The data from various tye of files can be read using below mentioned methods
    
    from sqlalchemy import create_engine
    engine = create_engine('sqlite:///:memory:')
    sql_dataframe  = pd.read_sql_table('my_table', engine, columns=['ColA', 'ColB'])
    
    xls_dataframe  = pd.read_excel('my_dataset.xlsx', 'Sheet1', na_values=['NA', '?'])
    
    json_dataframe = pd.read_json('my_dataset.json', orient='columns')
    
    csv_dataframe  = pd.read_csv('my_dataset.csv', sep=',')
    
    table_dataframe= pd.read_html('http://page.com/with/table.html')[0]
    
    Note the return type of .read_html(), it is a Python list of dataframes, one per HTML table found on the webpage.

sep : str, default ‘,’

    Delimiter to use. If sep is None, will try to automatically determine this. Separators longer than 1 character and different from '\s+' will be interpreted as regular expressions, will force use of the python parsing engine and will ignore quotes in the data. Regex example: '\r\t'

delimiter : str, default None

    Alternative argument name for sep.

header : int or list of ints, default ‘infer’

    Row number(s) to use as the column names, and the start of the data. Default behavior is as if set to 0 if no names passed, otherwise None. Explicitly pass header=0 to be able to replace existing names. The header can be a list of integers that specify row locations for a multi-index on the columns e.g. [0,1,3]. Intervening rows that are not specified will be skipped (e.g. 2 in this example is skipped). Note that this parameter ignores commented lines and empty lines if skip_blank_lines=True, so header=0 denotes the first line of data rather than the first line of the file.

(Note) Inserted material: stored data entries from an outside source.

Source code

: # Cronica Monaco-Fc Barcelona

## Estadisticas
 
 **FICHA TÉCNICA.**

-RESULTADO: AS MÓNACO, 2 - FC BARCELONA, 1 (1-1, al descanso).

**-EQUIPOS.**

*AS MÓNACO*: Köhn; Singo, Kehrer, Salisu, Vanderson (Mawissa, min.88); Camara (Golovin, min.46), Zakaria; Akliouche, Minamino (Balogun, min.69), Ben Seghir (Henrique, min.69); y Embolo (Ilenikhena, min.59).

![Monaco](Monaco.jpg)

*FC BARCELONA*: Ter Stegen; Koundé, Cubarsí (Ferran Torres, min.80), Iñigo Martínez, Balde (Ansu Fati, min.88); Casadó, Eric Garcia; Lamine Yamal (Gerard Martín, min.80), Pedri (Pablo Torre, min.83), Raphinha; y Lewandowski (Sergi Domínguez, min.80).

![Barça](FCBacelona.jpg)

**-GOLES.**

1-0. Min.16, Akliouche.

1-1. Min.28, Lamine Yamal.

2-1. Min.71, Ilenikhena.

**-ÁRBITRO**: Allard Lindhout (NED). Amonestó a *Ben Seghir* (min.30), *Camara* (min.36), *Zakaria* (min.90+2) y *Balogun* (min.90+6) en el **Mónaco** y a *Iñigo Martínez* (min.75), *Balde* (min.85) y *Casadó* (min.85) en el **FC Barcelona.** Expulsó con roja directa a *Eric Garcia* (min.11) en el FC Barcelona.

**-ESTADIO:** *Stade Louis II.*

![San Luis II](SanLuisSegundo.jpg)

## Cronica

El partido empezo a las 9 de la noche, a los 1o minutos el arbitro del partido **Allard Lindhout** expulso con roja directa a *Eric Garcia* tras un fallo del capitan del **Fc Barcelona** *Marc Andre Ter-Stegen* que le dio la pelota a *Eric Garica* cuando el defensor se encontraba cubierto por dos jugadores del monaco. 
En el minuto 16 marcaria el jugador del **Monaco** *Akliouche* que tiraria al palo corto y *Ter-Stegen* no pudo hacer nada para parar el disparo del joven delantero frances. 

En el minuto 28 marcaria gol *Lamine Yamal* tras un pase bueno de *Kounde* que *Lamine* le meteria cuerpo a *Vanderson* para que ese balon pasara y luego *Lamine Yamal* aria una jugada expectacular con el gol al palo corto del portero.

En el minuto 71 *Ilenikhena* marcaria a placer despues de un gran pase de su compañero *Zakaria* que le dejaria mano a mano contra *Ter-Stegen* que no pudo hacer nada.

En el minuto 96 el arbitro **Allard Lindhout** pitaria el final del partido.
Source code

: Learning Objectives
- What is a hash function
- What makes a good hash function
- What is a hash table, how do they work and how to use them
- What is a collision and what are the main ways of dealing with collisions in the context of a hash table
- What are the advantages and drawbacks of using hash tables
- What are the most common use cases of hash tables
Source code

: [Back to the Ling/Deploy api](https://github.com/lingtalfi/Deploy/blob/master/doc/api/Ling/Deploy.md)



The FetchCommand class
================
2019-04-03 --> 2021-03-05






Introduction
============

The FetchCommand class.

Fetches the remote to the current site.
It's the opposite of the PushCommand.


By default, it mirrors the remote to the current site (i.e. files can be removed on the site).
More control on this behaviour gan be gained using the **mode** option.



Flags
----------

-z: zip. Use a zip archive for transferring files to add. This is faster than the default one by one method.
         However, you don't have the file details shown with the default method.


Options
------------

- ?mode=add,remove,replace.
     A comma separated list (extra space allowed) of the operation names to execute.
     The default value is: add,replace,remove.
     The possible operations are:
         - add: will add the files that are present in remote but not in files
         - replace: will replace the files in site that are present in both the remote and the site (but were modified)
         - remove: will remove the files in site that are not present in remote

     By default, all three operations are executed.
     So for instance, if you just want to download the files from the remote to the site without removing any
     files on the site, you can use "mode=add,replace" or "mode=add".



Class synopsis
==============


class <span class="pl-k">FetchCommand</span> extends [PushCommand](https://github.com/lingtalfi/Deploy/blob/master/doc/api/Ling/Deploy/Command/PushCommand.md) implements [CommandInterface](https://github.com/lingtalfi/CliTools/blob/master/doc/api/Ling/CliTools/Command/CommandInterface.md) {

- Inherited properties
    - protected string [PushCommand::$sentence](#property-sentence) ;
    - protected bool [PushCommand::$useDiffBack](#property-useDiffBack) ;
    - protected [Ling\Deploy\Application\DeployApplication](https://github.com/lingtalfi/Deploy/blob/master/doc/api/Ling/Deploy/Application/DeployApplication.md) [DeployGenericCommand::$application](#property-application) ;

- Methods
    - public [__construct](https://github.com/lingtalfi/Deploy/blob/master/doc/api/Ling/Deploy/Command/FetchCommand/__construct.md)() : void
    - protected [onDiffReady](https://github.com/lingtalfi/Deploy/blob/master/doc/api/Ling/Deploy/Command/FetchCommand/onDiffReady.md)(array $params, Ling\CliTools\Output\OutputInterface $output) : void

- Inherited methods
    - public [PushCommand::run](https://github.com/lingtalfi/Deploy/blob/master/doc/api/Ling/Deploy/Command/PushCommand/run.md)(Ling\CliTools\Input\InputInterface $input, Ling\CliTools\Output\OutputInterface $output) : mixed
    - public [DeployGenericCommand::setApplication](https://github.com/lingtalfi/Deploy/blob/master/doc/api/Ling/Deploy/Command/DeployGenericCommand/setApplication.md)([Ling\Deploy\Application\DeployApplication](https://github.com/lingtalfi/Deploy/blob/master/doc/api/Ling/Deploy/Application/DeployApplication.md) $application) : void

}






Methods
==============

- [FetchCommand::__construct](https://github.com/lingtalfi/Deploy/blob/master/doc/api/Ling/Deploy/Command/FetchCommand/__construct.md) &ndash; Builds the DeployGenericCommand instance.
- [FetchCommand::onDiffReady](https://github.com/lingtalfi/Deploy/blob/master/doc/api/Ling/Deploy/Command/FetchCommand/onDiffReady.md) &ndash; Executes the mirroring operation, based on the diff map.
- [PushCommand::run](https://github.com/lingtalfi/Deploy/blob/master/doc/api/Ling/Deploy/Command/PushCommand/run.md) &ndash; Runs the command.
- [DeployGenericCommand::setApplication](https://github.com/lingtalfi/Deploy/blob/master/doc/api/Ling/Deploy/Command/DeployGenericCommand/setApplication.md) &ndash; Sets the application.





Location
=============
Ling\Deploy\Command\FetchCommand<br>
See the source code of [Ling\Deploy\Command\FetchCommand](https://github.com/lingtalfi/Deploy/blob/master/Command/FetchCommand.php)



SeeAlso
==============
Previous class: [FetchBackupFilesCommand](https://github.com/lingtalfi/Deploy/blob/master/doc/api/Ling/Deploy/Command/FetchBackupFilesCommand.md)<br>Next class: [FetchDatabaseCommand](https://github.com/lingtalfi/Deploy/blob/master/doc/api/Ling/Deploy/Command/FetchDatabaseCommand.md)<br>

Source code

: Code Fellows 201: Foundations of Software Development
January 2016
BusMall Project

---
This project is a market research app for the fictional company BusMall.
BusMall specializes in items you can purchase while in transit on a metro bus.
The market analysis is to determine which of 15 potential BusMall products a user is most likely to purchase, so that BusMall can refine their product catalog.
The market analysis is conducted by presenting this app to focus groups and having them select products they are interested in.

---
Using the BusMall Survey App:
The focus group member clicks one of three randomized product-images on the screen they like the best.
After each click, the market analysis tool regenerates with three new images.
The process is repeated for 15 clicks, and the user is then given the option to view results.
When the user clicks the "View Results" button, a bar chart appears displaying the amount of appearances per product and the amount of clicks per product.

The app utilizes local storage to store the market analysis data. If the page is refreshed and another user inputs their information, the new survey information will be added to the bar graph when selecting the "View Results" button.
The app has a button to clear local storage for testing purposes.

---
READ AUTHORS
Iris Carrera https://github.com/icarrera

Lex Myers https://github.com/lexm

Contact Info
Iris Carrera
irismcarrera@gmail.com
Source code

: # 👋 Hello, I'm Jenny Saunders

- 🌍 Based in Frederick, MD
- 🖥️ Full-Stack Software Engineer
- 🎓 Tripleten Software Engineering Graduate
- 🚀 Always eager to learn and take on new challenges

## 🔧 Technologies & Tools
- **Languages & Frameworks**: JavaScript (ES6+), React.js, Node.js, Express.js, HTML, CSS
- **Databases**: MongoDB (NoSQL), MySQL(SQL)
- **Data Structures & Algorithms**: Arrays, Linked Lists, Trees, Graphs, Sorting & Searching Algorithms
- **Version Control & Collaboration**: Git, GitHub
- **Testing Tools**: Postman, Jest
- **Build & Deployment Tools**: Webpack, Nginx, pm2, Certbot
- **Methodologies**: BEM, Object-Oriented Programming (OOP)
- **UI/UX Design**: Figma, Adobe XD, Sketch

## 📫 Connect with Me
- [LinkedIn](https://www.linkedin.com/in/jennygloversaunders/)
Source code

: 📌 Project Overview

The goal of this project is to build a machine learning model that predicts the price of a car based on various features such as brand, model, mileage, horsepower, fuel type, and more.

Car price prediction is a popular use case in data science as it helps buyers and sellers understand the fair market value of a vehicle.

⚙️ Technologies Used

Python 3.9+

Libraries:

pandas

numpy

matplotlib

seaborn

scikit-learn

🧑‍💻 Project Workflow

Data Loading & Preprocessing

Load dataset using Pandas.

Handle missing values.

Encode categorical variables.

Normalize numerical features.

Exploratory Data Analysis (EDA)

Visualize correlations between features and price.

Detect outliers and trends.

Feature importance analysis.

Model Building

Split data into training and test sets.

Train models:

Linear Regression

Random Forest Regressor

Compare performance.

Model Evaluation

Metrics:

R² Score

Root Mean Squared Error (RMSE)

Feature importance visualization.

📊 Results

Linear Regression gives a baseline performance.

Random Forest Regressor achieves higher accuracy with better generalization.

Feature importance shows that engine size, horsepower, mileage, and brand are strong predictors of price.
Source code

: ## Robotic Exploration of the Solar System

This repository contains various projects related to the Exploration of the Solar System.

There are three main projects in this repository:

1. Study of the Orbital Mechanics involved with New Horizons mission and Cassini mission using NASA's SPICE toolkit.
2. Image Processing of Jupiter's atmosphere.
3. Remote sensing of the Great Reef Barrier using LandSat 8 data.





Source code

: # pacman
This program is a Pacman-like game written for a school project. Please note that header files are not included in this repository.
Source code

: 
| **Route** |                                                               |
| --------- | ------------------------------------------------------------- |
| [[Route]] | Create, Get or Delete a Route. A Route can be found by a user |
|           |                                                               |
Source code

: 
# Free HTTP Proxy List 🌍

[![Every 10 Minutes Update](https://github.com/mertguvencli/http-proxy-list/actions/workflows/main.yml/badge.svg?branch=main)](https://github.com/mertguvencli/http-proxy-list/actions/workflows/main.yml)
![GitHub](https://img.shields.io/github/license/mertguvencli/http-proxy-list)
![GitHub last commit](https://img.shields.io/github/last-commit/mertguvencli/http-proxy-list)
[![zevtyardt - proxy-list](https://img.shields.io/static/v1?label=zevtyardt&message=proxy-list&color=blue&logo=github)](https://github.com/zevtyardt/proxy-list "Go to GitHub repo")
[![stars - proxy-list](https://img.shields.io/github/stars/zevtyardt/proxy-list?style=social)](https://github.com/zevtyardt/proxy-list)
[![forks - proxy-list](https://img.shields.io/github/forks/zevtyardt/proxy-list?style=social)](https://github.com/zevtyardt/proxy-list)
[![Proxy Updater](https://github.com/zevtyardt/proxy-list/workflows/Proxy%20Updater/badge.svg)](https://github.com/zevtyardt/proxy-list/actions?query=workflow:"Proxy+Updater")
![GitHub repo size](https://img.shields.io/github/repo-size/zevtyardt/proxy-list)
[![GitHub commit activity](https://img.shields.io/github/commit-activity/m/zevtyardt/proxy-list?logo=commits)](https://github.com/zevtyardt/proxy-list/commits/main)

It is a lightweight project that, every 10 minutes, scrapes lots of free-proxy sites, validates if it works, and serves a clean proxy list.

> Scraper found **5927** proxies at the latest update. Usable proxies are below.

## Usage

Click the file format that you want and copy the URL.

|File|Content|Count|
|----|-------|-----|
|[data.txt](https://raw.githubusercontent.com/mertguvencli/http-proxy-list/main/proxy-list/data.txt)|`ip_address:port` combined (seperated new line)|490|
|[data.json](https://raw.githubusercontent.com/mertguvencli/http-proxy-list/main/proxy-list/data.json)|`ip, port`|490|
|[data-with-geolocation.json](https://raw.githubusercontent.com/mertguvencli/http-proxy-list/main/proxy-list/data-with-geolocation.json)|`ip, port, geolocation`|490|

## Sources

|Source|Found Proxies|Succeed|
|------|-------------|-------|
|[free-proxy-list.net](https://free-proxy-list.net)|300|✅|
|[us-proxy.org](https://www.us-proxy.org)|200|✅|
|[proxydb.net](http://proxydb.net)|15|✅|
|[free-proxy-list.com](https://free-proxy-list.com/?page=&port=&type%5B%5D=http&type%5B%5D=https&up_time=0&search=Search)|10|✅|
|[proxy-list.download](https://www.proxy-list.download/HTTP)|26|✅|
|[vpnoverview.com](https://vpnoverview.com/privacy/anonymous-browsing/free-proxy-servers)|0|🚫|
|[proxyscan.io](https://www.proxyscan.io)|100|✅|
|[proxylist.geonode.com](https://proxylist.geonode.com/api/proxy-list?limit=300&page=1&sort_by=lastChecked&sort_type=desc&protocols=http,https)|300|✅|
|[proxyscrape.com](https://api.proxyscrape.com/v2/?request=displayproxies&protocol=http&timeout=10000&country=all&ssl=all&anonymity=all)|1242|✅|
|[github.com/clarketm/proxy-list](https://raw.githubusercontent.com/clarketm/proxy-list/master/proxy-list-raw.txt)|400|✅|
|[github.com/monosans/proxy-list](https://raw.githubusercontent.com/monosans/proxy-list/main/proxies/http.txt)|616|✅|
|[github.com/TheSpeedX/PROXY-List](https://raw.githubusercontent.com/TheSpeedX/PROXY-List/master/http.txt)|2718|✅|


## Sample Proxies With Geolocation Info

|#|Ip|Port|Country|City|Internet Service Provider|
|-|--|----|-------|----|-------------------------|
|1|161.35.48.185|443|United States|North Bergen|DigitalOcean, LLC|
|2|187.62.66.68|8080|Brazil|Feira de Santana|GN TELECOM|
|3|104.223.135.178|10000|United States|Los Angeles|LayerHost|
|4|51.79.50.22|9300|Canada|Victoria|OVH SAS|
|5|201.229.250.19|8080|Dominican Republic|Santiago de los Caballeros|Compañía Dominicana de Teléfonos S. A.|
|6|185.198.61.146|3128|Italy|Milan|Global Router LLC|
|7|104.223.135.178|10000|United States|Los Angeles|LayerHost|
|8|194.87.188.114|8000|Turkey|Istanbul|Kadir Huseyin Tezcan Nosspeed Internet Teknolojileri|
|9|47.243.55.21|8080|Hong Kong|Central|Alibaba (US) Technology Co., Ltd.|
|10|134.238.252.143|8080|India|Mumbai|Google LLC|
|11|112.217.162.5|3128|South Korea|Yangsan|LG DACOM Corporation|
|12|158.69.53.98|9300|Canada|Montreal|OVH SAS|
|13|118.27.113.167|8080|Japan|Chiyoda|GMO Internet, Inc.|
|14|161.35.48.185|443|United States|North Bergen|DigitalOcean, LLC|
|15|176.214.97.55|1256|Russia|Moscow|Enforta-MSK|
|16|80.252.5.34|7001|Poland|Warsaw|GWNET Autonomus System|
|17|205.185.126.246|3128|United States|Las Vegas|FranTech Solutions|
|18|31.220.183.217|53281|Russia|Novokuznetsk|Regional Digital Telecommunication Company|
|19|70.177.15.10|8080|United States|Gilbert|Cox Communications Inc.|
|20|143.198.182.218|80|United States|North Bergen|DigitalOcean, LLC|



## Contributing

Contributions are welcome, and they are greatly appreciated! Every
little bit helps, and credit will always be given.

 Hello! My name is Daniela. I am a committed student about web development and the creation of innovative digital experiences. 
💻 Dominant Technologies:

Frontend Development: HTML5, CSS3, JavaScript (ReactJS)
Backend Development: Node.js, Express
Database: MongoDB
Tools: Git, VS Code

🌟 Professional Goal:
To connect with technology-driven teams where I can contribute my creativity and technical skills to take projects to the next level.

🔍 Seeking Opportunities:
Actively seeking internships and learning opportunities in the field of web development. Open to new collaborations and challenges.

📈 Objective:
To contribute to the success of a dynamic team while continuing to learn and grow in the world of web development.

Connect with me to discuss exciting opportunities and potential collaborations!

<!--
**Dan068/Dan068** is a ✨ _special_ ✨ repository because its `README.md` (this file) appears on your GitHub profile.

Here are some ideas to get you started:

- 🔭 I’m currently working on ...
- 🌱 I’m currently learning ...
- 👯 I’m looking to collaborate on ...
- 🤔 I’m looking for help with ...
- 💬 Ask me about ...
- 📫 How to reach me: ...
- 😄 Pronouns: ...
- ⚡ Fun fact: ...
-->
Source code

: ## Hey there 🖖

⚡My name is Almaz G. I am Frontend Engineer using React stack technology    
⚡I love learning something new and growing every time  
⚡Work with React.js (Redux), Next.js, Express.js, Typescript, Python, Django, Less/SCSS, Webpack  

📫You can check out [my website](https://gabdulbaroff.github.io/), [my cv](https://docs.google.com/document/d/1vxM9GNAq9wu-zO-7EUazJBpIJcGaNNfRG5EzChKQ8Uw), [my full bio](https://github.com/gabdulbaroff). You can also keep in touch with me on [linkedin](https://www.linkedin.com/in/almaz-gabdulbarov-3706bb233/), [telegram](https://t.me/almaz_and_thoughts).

names : array-like, default None

    List of column names to use. If file contains no header row, then you should explicitly pass header=None. Duplicates in this list are not allowed unless mangle_dupe_cols=True, which is the default.

index_col : int or sequence or False, default None

    Column to use as the row labels of the DataFrame. If a sequence is given, a MultiIndex is used. If you have a malformed file with delimiters at the end of each line, you might consider index_col=False to force pandas to _not_ use the first column as the index (row names)

skipinitialspace : boolean, default False
    
    Skip spaces after delimiter.

skiprows : list-like or integer, default None
    
    Line numbers to skip (0-indexed) or number of lines to skip (int) at the start of the file

na_values : scalar, str, list-like, or dict, default None
    
    Additional strings to recognize as NA/NaN. If dict passed, specific per-column NA values. By default the following values are interpreted as NaN: ‘’, ‘#N/A’, ‘#N/A N/A’, ‘#NA’, ‘-1.#IND’, ‘-1.#QNAN’, ‘-NaN’, ‘-nan’,

thousands : str, default None
    
    Thousands separator

decimal : str, default ‘.’
    
    Character to recognize as decimal point (e.g. use ‘,’ for European data).

To convert any dataframe to any other type of file

    my_dataframe.to_sql('table', engine)
    my_dataframe.to_excel('dataset.xlsx')
    my_dataframe.to_json('dataset.json')
    my_dataframe.to_csv('dataset.csv')

The .loc[] method selects by column label, 

.iloc[] selects by column index, and 

.ix[] can be used whenever you want to use a hybrid approach of either.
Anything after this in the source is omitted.